Re: [PATCH 15/19] sched/fair: Respect LLC preference in task migration and detach
From: Chen, Yu C
Date: Wed Oct 29 2025 - 10:24:03 EST
On 10/29/2025 11:54 AM, K Prateek Nayak wrote:
[snip]
@@ -10227,6 +10233,20 @@ static int detach_tasks(struct lb_env *env)
if (env->imbalance <= 0)
break;
+#ifdef CONFIG_SCHED_CACHE
+ /*
+ * Don't detach more tasks if the remaining tasks want
+ * to stay. We know the remaining tasks all prefer the
+ * current LLC, because after order_tasks_by_llc(), the
+ * tasks that prefer the current LLC are at the tail of
+ * the list. The inhibition of detachment is to avoid too
+ * many tasks being migrated out of the preferred LLC.
+ */
+ if (sched_cache_enabled() && detached && p->preferred_llc != -1 &&
+ llc_id(env->src_cpu) == p->preferred_llc)
+ break;
In all cases?
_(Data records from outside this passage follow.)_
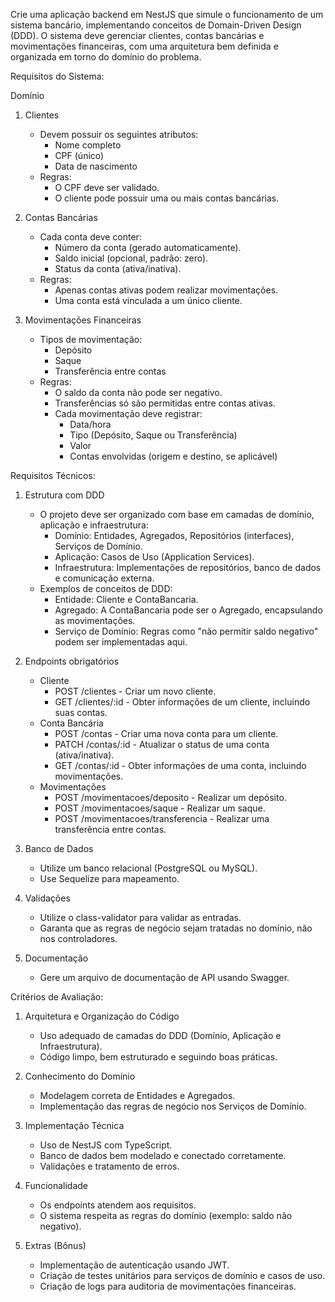Crie uma aplicação backend em NestJS que simule o funcionamento de um sistema bancário, implementando conceitos de Domain-Driven Design (DDD). O sistema deve gerenciar clientes, contas bancárias e movimentações financeiras, com uma arquitetura bem definida e organizada em torno do domínio do problema.

Requisitos do Sistema:

Domínio

1. Clientes

   - Devem possuir os seguintes atributos:
     - Nome completo
     - CPF (único)
     - Data de nascimento
   - Regras:
     - O CPF deve ser validado.
     - O cliente pode possuir uma ou mais contas bancárias.

2. Contas Bancárias

   - Cada conta deve conter:
     - Número da conta (gerado automaticamente).
     - Saldo inicial (opcional, padrão: zero).
     - Status da conta (ativa/inativa).
   - Regras:
     - Apenas contas ativas podem realizar movimentações.
     - Uma conta está vinculada a um único cliente.

3. Movimentações Financeiras
   - Tipos de movimentação:
     - Depósito
     - Saque
     - Transferência entre contas
   - Regras:
     - O saldo da conta não pode ser negativo.
     - Transferências só são permitidas entre contas ativas.
     - Cada movimentação deve registrar:
       - Data/hora
       - Tipo (Depósito, Saque ou Transferência)
       - Valor
       - Contas envolvidas (origem e destino, se aplicável)

Requisitos Técnicos:

1. Estrutura com DDD

   - O projeto deve ser organizado com base em camadas de domínio, aplicação e infraestrutura:
     - Domínio: Entidades, Agregados, Repositórios (interfaces), Serviços de Domínio.
     - Aplicação: Casos de Uso (Application Services).
     - Infraestrutura: Implementações de repositórios, banco de dados e comunicação externa.
   - Exemplos de conceitos de DDD:
     - Entidade: Cliente e ContaBancaria.
     - Agregado: A ContaBancaria pode ser o Agregado, encapsulando as movimentações.
     - Serviço de Domínio: Regras como "não permitir saldo negativo" podem ser implementadas aqui.

2. Endpoints obrigatórios

   - Cliente
     - POST /clientes - Criar um novo cliente.
     - GET /clientes/:id - Obter informações de um cliente, incluindo suas contas.
   - Conta Bancária
     - POST /contas - Criar uma nova conta para um cliente.
     - PATCH /contas/:id - Atualizar o status de uma conta (ativa/inativa).
     - GET /contas/:id - Obter informações de uma conta, incluindo movimentações.
   - Movimentações
     - POST /movimentacoes/deposito - Realizar um depósito.
     - POST /movimentacoes/saque - Realizar um saque.
     - POST /movimentacoes/transferencia - Realizar uma transferência entre contas.

3. Banco de Dados

   - Utilize um banco relacional (PostgreSQL ou MySQL).
   - Use Sequelize para mapeamento.

4. Validações

   - Utilize o class-validator para validar as entradas.
   - Garanta que as regras de negócio sejam tratadas no domínio, não nos controladores.

5. Documentação
   - Gere um arquivo de documentação de API usando Swagger.

Critérios de Avaliação:

1. Arquitetura e Organização do Código

   - Uso adequado de camadas do DDD (Domínio, Aplicação e Infraestrutura).
   - Código limpo, bem estruturado e seguindo boas práticas.

2. Conhecimento do Domínio

   - Modelagem correta de Entidades e Agregados.
   - Implementação das regras de negócio nos Serviços de Domínio.

3. Implementação Técnica

   - Uso de NestJS com TypeScript.
   - Banco de dados bem modelado e conectado corretamente.
   - Validações e tratamento de erros.

4. Funcionalidade

   - Os endpoints atendem aos requisitos.
   - O sistema respeita as regras do domínio (exemplo: saldo não negativo).

5. Extras (Bônus)
   - Implementação de autenticação usando JWT.
   - Criação de testes unitários para serviços de domínio e casos de uso.
   - Criação de logs para auditoria de movimentações financeiras.
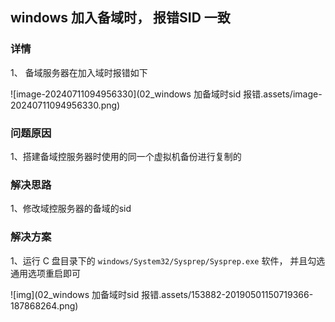 ## windows 加入备域时， 报错SID 一致

### 详情

1、 备域服务器在加入域时报错如下

![image-20240711094956330](02_windows 加备域时sid 报错.assets/image-20240711094956330.png)



### 问题原因

1、搭建备域控服务器时使用的同一个虚拟机备份进行复制的

### 解决思路

1、修改域控服务器的备域的sid

### 解决方案

1、运行 C 盘目录下的 `windows/System32/Sysprep/Sysprep.exe` 软件， 并且勾选通用选项重启即可

![img](02_windows 加备域时sid 报错.assets/153882-20190501150719366-187868264.png)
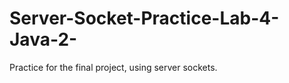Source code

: Server-Socket-Practice-Lab-4-Java-2-
====================================

Practice for the final project, using server sockets. 
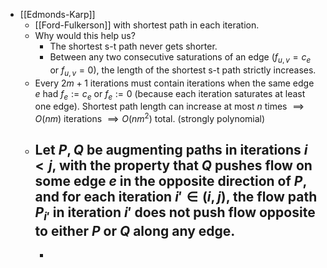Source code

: - [[Edmonds-Karp]]
	- [[Ford-Fulkerson]] with shortest path in each iteration.
	- Why would this help us?
		- The shortest s-t path never gets shorter.
		- Between any two consecutive saturations of an edge ($f_{u,v} = c_e$ or $f_{u,v} = 0$), the length of the shortest s-t path strictly increases.
	- Every $2m+1$ iterations must contain iterations when the same edge $e$ had $f_e := c_e$ or $f_e := 0$ (because each iteration saturates at least one edge). Shortest path length can increase at most $n$ times $\implies O(nm)$ iterations $\implies O(nm^2)$ total. (strongly polynomial)
	- Let $P,Q$ be augmenting paths in iterations $i < j$, with the property that $Q$ pushes flow on some edge $e$ in the opposite direction of $P$, and for each iteration $i' \in (i,j)$, the flow path $P_{i'}$ in iteration $i'$ does not push flow opposite to either $P$ or $Q$ along any edge.
		-
		-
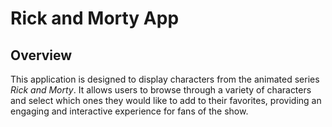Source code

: # Rick and Morty App

## Overview

This application is designed to display characters from the animated series *Rick and Morty*. It allows users to browse through a variety of characters and select which ones they would like to add to their favorites, providing an engaging and interactive experience for fans of the show.
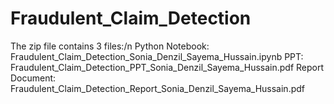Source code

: # Fraudulent_Claim_Detection
The zip file contains 3 files:/n
Python Notebook: Fraudulent_Claim_Detection_Sonia_Denzil_Sayema_Hussain.ipynb
PPT: Fraudulent_Claim_Detection_PPT_Sonia_Denzil_Sayema_Hussain.pdf
Report Document: Fraudulent_Claim_Detection_Report_Sonia_Denzil_Sayema_Hussain.pdf
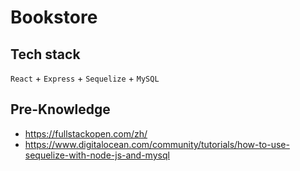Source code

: # Bookstore## Tech stack`React` + `Express` + `Sequelize` + `MySQL`## Pre-Knowledge- https://fullstackopen.com/zh/- https://www.digitalocean.com/community/tutorials/how-to-use-sequelize-with-node-js-and-mysql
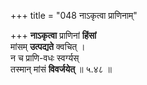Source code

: +++
title = "048 नाऽकृत्वा प्राणिनाम्"

+++
**नाऽकृत्वा** प्राणिनां **हिंसां**  
मांसम् **उत्पद्यते** क्वचित् ।  
न च प्राणि-वधः स्वर्ग्यस्  
तस्मान् मांसं **विवर्जयेत्**  ॥ ५.४८ ॥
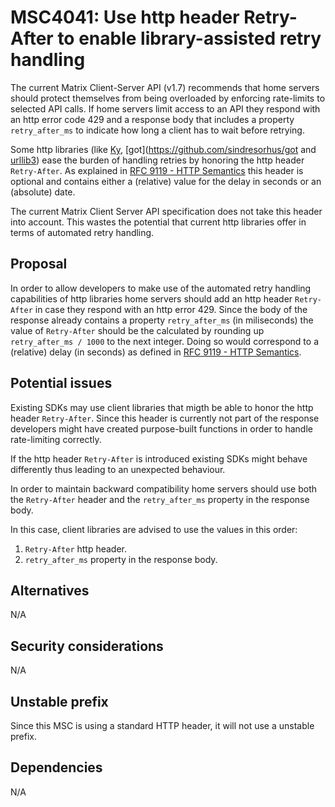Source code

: # MSC4041: Use http header Retry-After to enable library-assisted retry handling

The current Matrix Client-Server API (v1.7) recommends that home servers should protect themselves from
being overloaded by enforcing rate-limits to selected API calls.
If home servers limit access to an API they respond with an http error code 429 and a response body
that includes a property `retry_after_ms` to indicate how long a client has to wait before retrying.

Some http libraries (like [Ky](https://github.com/sindresorhus/ky), [got](https://github.com/sindresorhus/got
and [urllib3](https://urllib3.readthedocs.io/en/stable/reference/urllib3.util.html#urllib3.util.Retry)) ease
the burden of handling retries by honoring the http header `Retry-After`. As explained in 
[RFC 9119 - HTTP Semantics](https://www.rfc-editor.org/rfc/rfc9110#field.retry-after) this header is optional
and contains either a (relative) value for the delay in seconds or an (absolute) date.

The current Matrix Client Server API specification does not take this header into account. This wastes the 
potential that current http libraries offer in terms of automated retry handling.

## Proposal

In order to allow developers to make use of the automated retry handling capabilities of http libraries
home servers should add an http header `Retry-After` in case they respond with an http error 429.
Since the body of the response already contains a property `retry_after_ms` (in miliseconds) the value 
of `Retry-After` should be the calculated by rounding up `retry_after_ms / 1000` to the next integer. 
Doing so would correspond to a (relative) delay (in seconds) as defined in 
[RFC 9119 - HTTP Semantics](https://www.rfc-editor.org/rfc/rfc9110#field.retry-after).

## Potential issues

Existing SDKs may use client libraries that migth be able to honor the http header `Retry-After`. Since 
this header is currently not part of the response developers might have created purpose-built functions
in order to handle rate-limiting correctly.

If the http header `Retry-After` is introduced existing SDKs might behave differently thus leading to an
unexpected behaviour.

In order to maintain backward compatibility home servers should use both the `Retry-After` header and the
`retry_after_ms` property in the response body. 

In this case, client libraries are advised to use the values in this order:

1) `Retry-After` http header.
2) `retry_after_ms` property in the response body.


## Alternatives

N/A


## Security considerations

N/A

## Unstable prefix

Since this MSC is using a standard HTTP header, it will not use a unstable prefix.

## Dependencies

N/A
Should we check can_migrate_llc() wrt to util migrated and
then make a call if we should move the preferred LLC tasks or not?
Prior to this "stop of detaching tasks", we performed a can_migrate_task(p)
to determine if the detached p is dequeued from its preferred LLC, and in
can_migrate_task(), we use can_migrate_llc_task() -> can_migrate_llc() to
carry out the check. That is to say, only when certain tasks have been
detached, will we stop further detaching.
Perhaps disallow it the first time if "nr_balance_failed" is 0 but
subsequent failed attempts should perhaps explore breaking the preferred
llc restriction if there is an imbalance and we are under
"mig_unrestricted" conditions.
I suppose you are suggesting that the threshold for stopping task detachment
should be higher. With the above can_migrate_llc() check, I suppose we have
raised the threshold for stopping "task detachment"?
Say the LLC is under heavy load and we only have overloaded groups.
can_migrate_llc() would return "mig_unrestricted" since
fits_llc_capacity() would return false.
Since we are under "migrate_load", sched_balance_find_src_rq() has
returned the CPU with the highest load which could very well be the
CPU with with a large number of preferred LLC tasks.
sched_cache_enabled() is still true and when detach_tasks() reaches
one of these preferred llc tasks (which comes at the very end of the
tasks list), we break out even if env->imbalance > 0 leaving
potential imbalance for the "migrate_load" case.
Instead, we can account for the util moved out of the src_llc and
after accounting for it, check if can_migrate_llc() would return
"mig_forbid" for the src llc.
I see your point, the original decision matrix intends to
spread the tasks when both LLCs are overloaded.
(src is the preferred LLC, dst is non-preferred LLC)
src \ dst 30% 40% 50% 60%
30% N N N N
40% N N N N
50% N N G G
60% Y N G G
src : src_util
dst : dst_util
Y : Yes, migrate
N : No, do not migrate
G : let the Generic load balance to even the load.
I suppose the reason why the code breaks the rule here is because
as Tim mentioned in another thread, to inhibit the task bouncing
between LLCs.
thanks,
Chenyu